Better known as The Pickwick Papers, this comic tale was first published serially in 1836-1837. As the story begins, the pompous Mr. Samuel Pickwick, Esq., has just
presented a paper entitled "Speculations on the Source of Hamstead
Ponds, with some Observations on the Theory of Tittlebats."
The novel's spoofing of the learned societies of the day harmonizes
nicely with cartoonist Nast's relentless ridiculing of New York Tribune
editor Horace Greeley's pretensions to expertise on numerous
subjects. In 1871, Greeley, who lived on a farm near Chappaqua,
New York, authored a book called What I Know About Farming.
In a series of cartoons, Nast places in Greeley's coat pocket a paper
with the book's title, replacing "Farming" with each cartoon's
topic (here, in the coat hanging on the wall, it is
"conventions").
As a leader of the Liberal Republican bolt against President Ulysses
S. Grant, Greeley appears as the title character, who "mounted into
the Windsor Chair on which he had previously been seated, and addressed
the club he himself had founded." In place of the fifteen
individuals represented in Seymour’s steel-plate etching, Nast’s
Greeley-Pickwick is surrounded by an ill-matched group of Liberal
Republicans, Democrats, and mavericks, each with his own agenda.
The banner overhead aptly begins, "Extremes Meet Here." The
cartoon's subtitle, with its mixed metaphors, is taken verbatim from
Greeley’s Tribune editorial of January 29, 1872.
The placards on the walls range from "The Millennium Has
Come" to "After This—Peace" (on the drapery valence),
the latter being a reference to Greeley’s appeal for universal amnesty
of former Confederates.
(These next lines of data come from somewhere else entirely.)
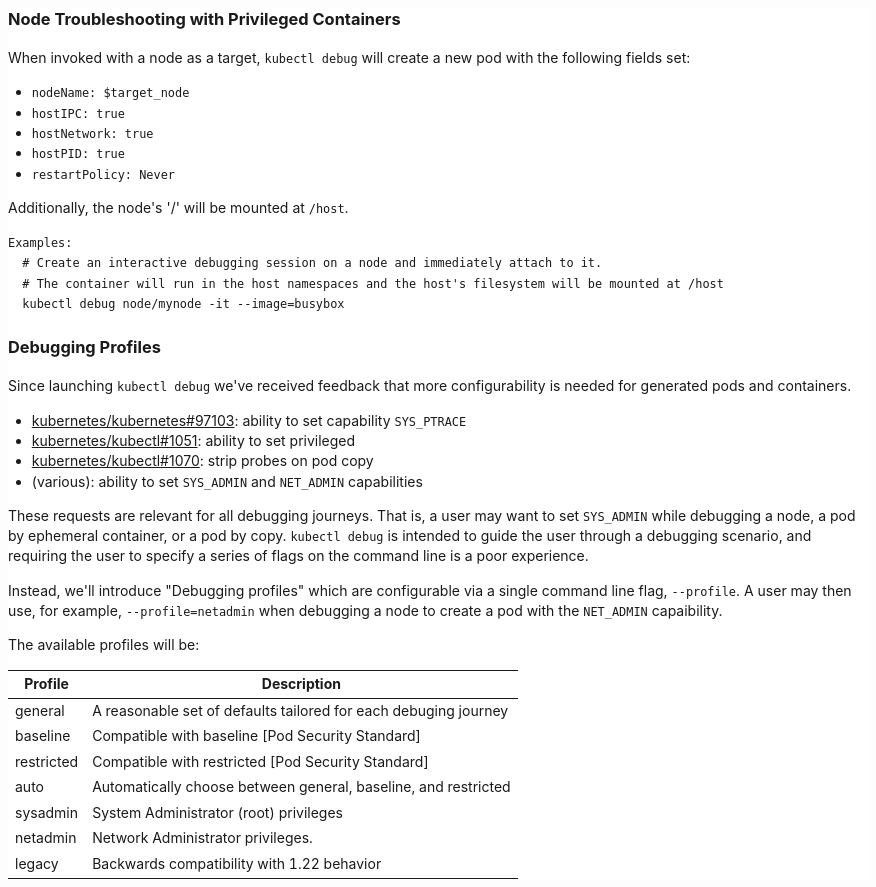 ### Node Troubleshooting with Privileged Containers

When invoked with a node as a target, `kubectl debug` will create a new
pod with the following fields set:

* `nodeName: $target_node`
* `hostIPC: true`
* `hostNetwork: true`
* `hostPID: true`
* `restartPolicy: Never`

Additionally, the node's '/' will be mounted at `/host`.

```
Examples:
  # Create an interactive debugging session on a node and immediately attach to it.
  # The container will run in the host namespaces and the host's filesystem will be mounted at /host
  kubectl debug node/mynode -it --image=busybox
```

### Debugging Profiles

Since launching `kubectl debug` we've received feedback that more configurability
is needed for generated pods and containers.

* [kubernetes/kubernetes#97103](https://issues.k8s.io/97103): ability to set capability `SYS_PTRACE`
* [kubernetes/kubectl#1051](https://github.com/kubernetes/kubectl/issues/1051): ability to set privileged
* [kubernetes/kubectl#1070](https://github.com/kubernetes/kubectl/issues/1070): strip probes on pod copy
* (various): ability to set `SYS_ADMIN` and `NET_ADMIN` capabilities

These requests are relevant for all debugging journeys. That is, a user may want to
set `SYS_ADMIN` while debugging a node, a pod by ephemeral container, or a pod by copy.
`kubectl debug` is intended to guide the user through a debugging scenario, and
requiring the user to specify a series of flags on the command line is a poor experience.

Instead, we'll introduce "Debugging profiles" which are configurable via a single command
line flag, `--profile`.  A user may then use, for example, `--profile=netadmin` when
debugging a node to create a pod with the `NET_ADMIN` capaibility.

The available profiles will be:

| Profile      | Description                                                     |
| ------------ | --------------------------------------------------------------- |
| general      | A reasonable set of defaults tailored for each debuging journey |
| baseline     | Compatible with baseline [Pod Security Standard]                |
| restricted   | Compatible with restricted [Pod Security Standard]              |
| auto         | Automatically choose between general, baseline, and restricted  |
| sysadmin     | System Administrator (root) privileges                          |
| netadmin     | Network Administrator privileges.                               |
| legacy       | Backwards compatibility with 1.22 behavior                      |


[kubernetes.io]: https://kubernetes.io/
[kubernetes/enhancements]: https://git.k8s.io/enhancements
[kubernetes/kubernetes]: https://git.k8s.io/kubernetes
[kubernetes/website]: https://git.k8s.io/website
[Ephemeral Containers]: https://github.com/kubernetes/enhancements/blob/master/keps/sig-node/277-ephemeral-containers/README.md
[distroless container image]: https://github.com/GoogleCloudPlatform/distroless
[distroless for k8s system images]: https://git.k8s.io/enhancements/keps/sig-release/20190316-rebase-images-to-distroless.md
[scratch debugger]: https://github.com/kubernetes-retired/contrib/tree/master/scratch-debugger
[Process Namespace Sharing]: https://kubernetes.io/docs/tasks/configure-pod-container/share-process-namespace
[Pod Security Standards]: https://kubernetes.io/docs/concepts/security/pod-security-standards/
[PodSecurity]: http://kep.k8s.io/2579
[existing SLIs/SLOs]: https://git.k8s.io/community/sig-scalability/slos/slos.md#kubernetes-slisslos
[Ephemeral Containers KEP]: https://github.com/kubernetes/enhancements/blob/master/keps/sig-node/277-ephemeral-containers/README.md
The alleged hypocrisy of the Liberal Republican
Convention is emphasized by juxtaposing posters proclaiming liberal high-mindedness—"The
Liberal Infallibles" (an allusion to the 1869 decree of Papal
infallibility)—with signs promoting political expediency—"Anything
to Beat Grant"; and by placards pointing out the contradictory
nature of the convention-goers: free-traders and protectionists,
Democratic Republicans and Republican Democrats.
Although this cartoon features Greeley, the poster on the left-back
wall, reading (in part) "For Vice Pres. A Protectionist," puts
Nast in line with most political observers who expected Greeley, a trade
protectionist, to be selected as the convention’s vice-presidential
nominee. In fact, Greeley's operatives won him the presidential
nomination, which was also endorsed by the Democratic National
Convention a month
later.
The "club" members are (clockwise from the editor’s
left): Frank Blair, 1868 Democratic vice-presidential nominee; Senator
Carl Schurz, organizer of the Liberal Republicans of Missouri; Governor
B. Gratz Brown of Missouri, soon to be the vice-presidential nominee;
former Confederate president Jefferson Davis; Horatio Seymour, 1868
Democratic nominee for president; former president Andrew Johnson;
Fernando Wood, Democratic congressman and former mayor of New York City;
Liberal Republican Senator Thomas Tipton of Nebraska; Supreme Court
justice David Davis, nominated for president in February by the Labor
Reform Convention at Columbus, and understood to be available for both
the Liberal Republican and Democratic nominations; George Francis Train,
eccentric author, lecturer, and quasi-politician; as well as Liberal
Republican senators Reuben Fenton of New York and Lyman Trumbull of
Illinois. Notice that in contrast to the fourteen others, the
temperance-minded Greeley has a glass of water to drink.